**TO DO**:
Copy the lines of the data below exactly, starting at the first and stopping after the line that contains "and hid it."; include no pictures.
━━ MATERIAL FOR THIS EXERCISE
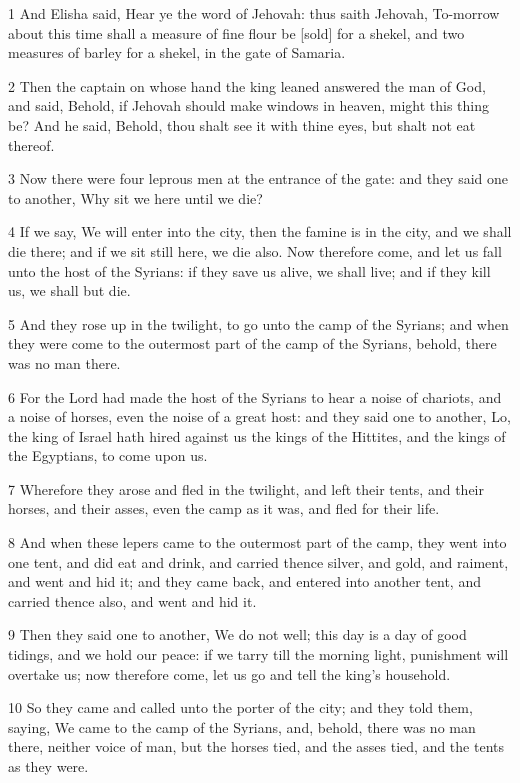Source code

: \par 1 And Elisha said, Hear ye the word of Jehovah: thus saith Jehovah, To-morrow about this time shall a measure of fine flour be [sold] for a shekel, and two measures of barley for a shekel, in the gate of Samaria.
\par 2 Then the captain on whose hand the king leaned answered the man of God, and said, Behold, if Jehovah should make windows in heaven, might this thing be? And he said, Behold, thou shalt see it with thine eyes, but shalt not eat thereof.
\par 3 Now there were four leprous men at the entrance of the gate: and they said one to another, Why sit we here until we die?
\par 4 If we say, We will enter into the city, then the famine is in the city, and we shall die there; and if we sit still here, we die also. Now therefore come, and let us fall unto the host of the Syrians: if they save us alive, we shall live; and if they kill us, we shall but die.
\par 5 And they rose up in the twilight, to go unto the camp of the Syrians; and when they were come to the outermost part of the camp of the Syrians, behold, there was no man there.
\par 6 For the Lord had made the host of the Syrians to hear a noise of chariots, and a noise of horses, even the noise of a great host: and they said one to another, Lo, the king of Israel hath hired against us the kings of the Hittites, and the kings of the Egyptians, to come upon us.
\par 7 Wherefore they arose and fled in the twilight, and left their tents, and their horses, and their asses, even the camp as it was, and fled for their life.
\par 8 And when these lepers came to the outermost part of the camp, they went into one tent, and did eat and drink, and carried thence silver, and gold, and raiment, and went and hid it; and they came back, and entered into another tent, and carried thence also, and went and hid it.
\par 9 Then they said one to another, We do not well; this day is a day of good tidings, and we hold our peace: if we tarry till the morning light, punishment will overtake us; now therefore come, let us go and tell the king's household.
\par 10 So they came and called unto the porter of the city; and they told them, saying, We came to the camp of the Syrians, and, behold, there was no man there, neither voice of man, but the horses tied, and the asses tied, and the tents as they were.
━━━━
**RESULT FOR THIS TASK**:
Source code

: \par 1 And Elisha said, Hear ye the word of Jehovah: thus saith Jehovah, To-morrow about this time shall a measure of fine flour be [sold] for a shekel, and two measures of barley for a shekel, in the gate of Samaria.
\par 2 Then the captain on whose hand the king leaned answered the man of God, and said, Behold, if Jehovah should make windows in heaven, might this thing be? And he said, Behold, thou shalt see it with thine eyes, but shalt not eat thereof.
\par 3 Now there were four leprous men at the entrance of the gate: and they said one to another, Why sit we here until we die?
\par 4 If we say, We will enter into the city, then the famine is in the city, and we shall die there; and if we sit still here, we die also. Now therefore come, and let us fall unto the host of the Syrians: if they save us alive, we shall live; and if they kill us, we shall but die.
\par 5 And they rose up in the twilight, to go unto the camp of the Syrians; and when they were come to the outermost part of the camp of the Syrians, behold, there was no man there.
\par 6 For the Lord had made the host of the Syrians to hear a noise of chariots, and a noise of horses, even the noise of a great host: and they said one to another, Lo, the king of Israel hath hired against us the kings of the Hittites, and the kings of the Egyptians, to come upon us.
\par 7 Wherefore they arose and fled in the twilight, and left their tents, and their horses, and their asses, even the camp as it was, and fled for their life.
\par 8 And when these lepers came to the outermost part of the camp, they went into one tent, and did eat and drink, and carried thence silver, and gold, and raiment, and went and hid it; and they came back, and entered into another tent, and carried thence also, and went and hid it.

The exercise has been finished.